NeurIPS 2025 Image Generation Heterogeneous Collaborative Perception Generative Communication Conditional Diffusion Model BEV Feature Generation Scalability

Pragmatic Heterogeneous Collaborative Perception via Generative Communication Mechanism¶

Conference: NeurIPS 2025 arXiv: 2510.19618 Code: Available Area: Image Generation Keywords: Heterogeneous Collaborative Perception, Generative Communication, Conditional Diffusion Model, BEV Feature Generation, Scalability

TL;DR¶

This paper proposes GenComm — a generative communication mechanism for heterogeneous multi-agent collaborative perception. By extracting spatial messages and employing a conditional diffusion model, the ego agent locally generates aligned collaborator features without modifying any existing network, enabling new heterogeneous agents to be onboarded at minimal cost.

Background & Motivation¶

Multi-agent collaborative perception enhances individual agent perception through information sharing, yet real-world deployments involve agents with heterogeneous sensors and models, introducing a domain gap. Existing methods fall into two categories:

Adaptation-based methods (e.g., MPDA, PnPDA, STAMP, HEAL): Transform features via adapters or reverse alignment, but require intrusive retraining that disrupts established semantic consistency.

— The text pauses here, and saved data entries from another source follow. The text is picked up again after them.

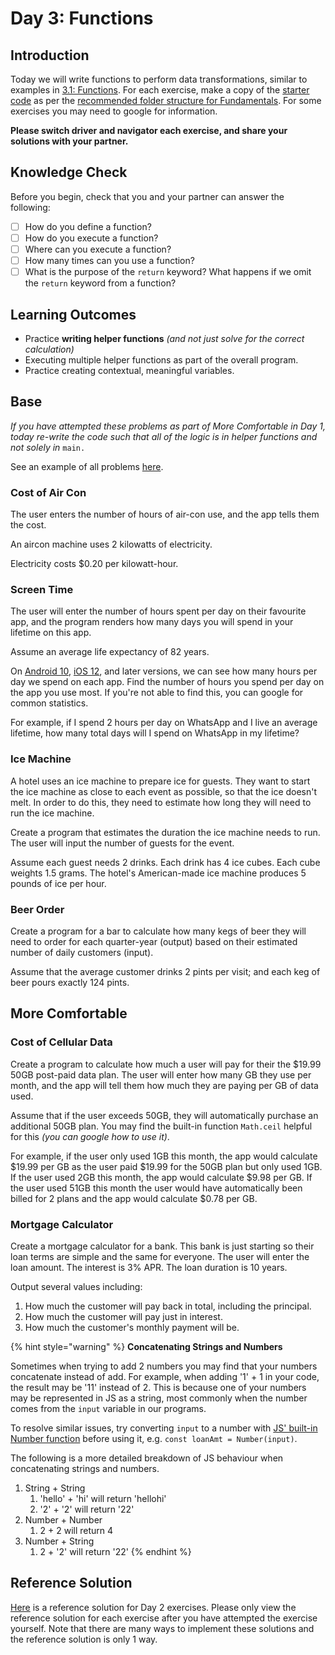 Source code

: # Day 3: Functions

## Introduction

Today we will write functions to perform data transformations, similar to examples in [3.1: Functions](../3-structuring-and-debugging-code/3.1-functions.md). For each exercise, make a copy of the [starter code](https://github.com/rocketacademy/basics-starter-code/archive/refs/heads/main.zip) as per the [recommended folder structure for Fundamentals](../course-logistics/required-hardware-and-software/recommended-set-up.md). For some exercises you may need to google for information.

**Please switch driver and navigator each exercise, and share your solutions with your partner.**

## Knowledge Check

Before you begin, check that you and your partner can answer the following:

- [ ] How do you define a function?
- [ ] How do you execute a function?
- [ ] Where can you execute a function?
- [ ] How many times can you use a function?
- [ ] What is the purpose of the `return` keyword? What happens if we omit the `return` keyword from a function?

## Learning Outcomes

- Practice **writing helper functions** _(and not just solve for the correct calculation)_
- Executing multiple helper functions as part of the overall program.
- Practice creating contextual, meaningful variables.

## Base

_If you have attempted these problems as part of More Comfortable in Day 1, today re-write the code such that all of the logic is in helper functions and not solely in_ `main.`

See an example of all problems [here](https://rocketacademy.github.io/basics-starter-code/day2/).

### Cost of Air Con

The user enters the number of hours of air-con use, and the app tells them the cost.

An aircon machine uses 2 kilowatts of electricity.

Electricity costs $0.20 per kilowatt-hour.

### Screen Time

The user will enter the number of hours spent per day on their favourite app, and the program renders how many days you will spend in your lifetime on this app.

Assume an average life expectancy of 82 years.

On [Android 10](https://wellbeing.google/tools/), [iOS 12](https://support.apple.com/en-us/HT208982), and later versions, we can see how many hours per day we spend on each app. Find the number of hours you spend per day on the app you use most. If you're not able to find this, you can google for common statistics.

For example, if I spend 2 hours per day on WhatsApp and I live an average lifetime, how many total days will I spend on WhatsApp in my lifetime?

### Ice Machine

A hotel uses an ice machine to prepare ice for guests. They want to start the ice machine as close to each event as possible, so that the ice doesn't melt. In order to do this, they need to estimate how long they will need to run the ice machine.

Create a program that estimates the duration the ice machine needs to run. The user will input the number of guests for the event.

Assume each guest needs 2 drinks. Each drink has 4 ice cubes. Each cube weights 1.5 grams. The hotel's American-made ice machine produces 5 pounds of ice per hour.

### Beer Order

Create a program for a bar to calculate how many kegs of beer they will need to order for each quarter-year (output) based on their estimated number of daily customers (input).

Assume that the average customer drinks 2 pints per visit; and each keg of beer pours exactly 124 pints.

## More Comfortable

### Cost of Cellular Data

Create a program to calculate how much a user will pay for their the $19.99 50GB post-paid data plan. The user will enter how many GB they use per month, and the app will tell them how much they are paying per GB of data used.

Assume that if the user exceeds 50GB, they will automatically purchase an additional 50GB plan. You may find the built-in function `Math.ceil` helpful for this _(you can google how to use it)_.

For example, if the user only used 1GB this month, the app would calculate $19.99 per GB as the user paid $19.99 for the 50GB plan but only used 1GB. If the user used 2GB this month, the app would calculate $9.98 per GB. If the user used 51GB this month the user would have automatically been billed for 2 plans and the app would calculate $0.78 per GB.

### Mortgage Calculator

Create a mortgage calculator for a bank. This bank is just starting so their loan terms are simple and the same for everyone. The user will enter the loan amount. The interest is 3% APR. The loan duration is 10 years.

Output several values including:

1. How much the customer will pay back in total, including the principal.
2. How much the customer will pay just in interest.
3. How much the customer's monthly payment will be.

{% hint style="warning" %}
**Concatenating Strings and Numbers**

Sometimes when trying to add 2 numbers you may find that your numbers concatenate instead of add. For example, when adding '1' + 1 in your code, the result may be '11' instead of 2. This is because one of your numbers may be represented in JS as a string, most commonly when the number comes from the `input` variable in our programs.

To resolve similar issues, try converting `input` to a number with [JS' built-in Number function](https://developer.mozilla.org/en-US/docs/Web/JavaScript/Reference/Global_Objects/Number) before using it, e.g. `const loanAmt = Number(input)`.

The following is a more detailed breakdown of JS behaviour when concatenating strings and numbers.

1. String + String
   1. 'hello' + 'hi' will return 'hellohi'
   2. '2' + '2' will return '22'
2. Number + Number
   1. 2 + 2 will return 4
3. Number + String
   1. 2 + '2' will return '22'
      {% endhint %}

## Reference Solution

[Here](https://github.com/rocketacademy/basics-starter-code/blob/day2/script.js) is a reference solution for Day 2 exercises. Please only view the reference solution for each exercise after you have attempted the exercise yourself. Note that there are many ways to implement these solutions and the reference solution is only 1 way.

Reconstruction-based methods (e.g., CodeFilling): Reconstruct features via shared codebook indices, but incur high computational cost when scaling to new agents.

The core limitations of both categories are: (1) intrusive modification of encoders or core modules undermines inter-agent semantic consistency; (2) onboarding new agents demands substantial computation and parameter overhead, limiting scalability. The paper addresses the following core problem: how to integrate new agents into collaboration at minimal cost while preserving semantic consistency among existing agents?

Method¶

Overall Architecture¶

The core idea of GenComm is that each ego agent uses received spatial messages to locally generate collaborator features, ensuring that the generated features are aligned with the ego semantic space while retaining the collaborator's spatial information. The framework comprises three components:

Deformable Message Extractor: Extracts spatial messages from BEV features.
Spatial-Aware Feature Generator: Generates aligned features via a conditional diffusion model.
Channel Enhancer: Refines generated features along the channel dimension.

Overall pipeline: each agent extracts BEV features with its own encoder → the message extractor compresses them into spatial messages for transmission → the ego agent conditions a diffusion model on the received messages to generate collaborator features → features are refined by the channel enhancer, fused, and decoded.

Key Designs¶

Deformable Message Extractor: Employs deformable convolution to dynamically attend to neighboring pixels, enhancing foreground/background discrimination. An offset prediction network predicts sampling offsets; weighted deformable convolution extracts spatial information; a learnable resizer handles varying resolutions. The extracted message has dimension \(C' \times H_j \times W_j\), substantially smaller than the original intermediate features, reducing communication overhead.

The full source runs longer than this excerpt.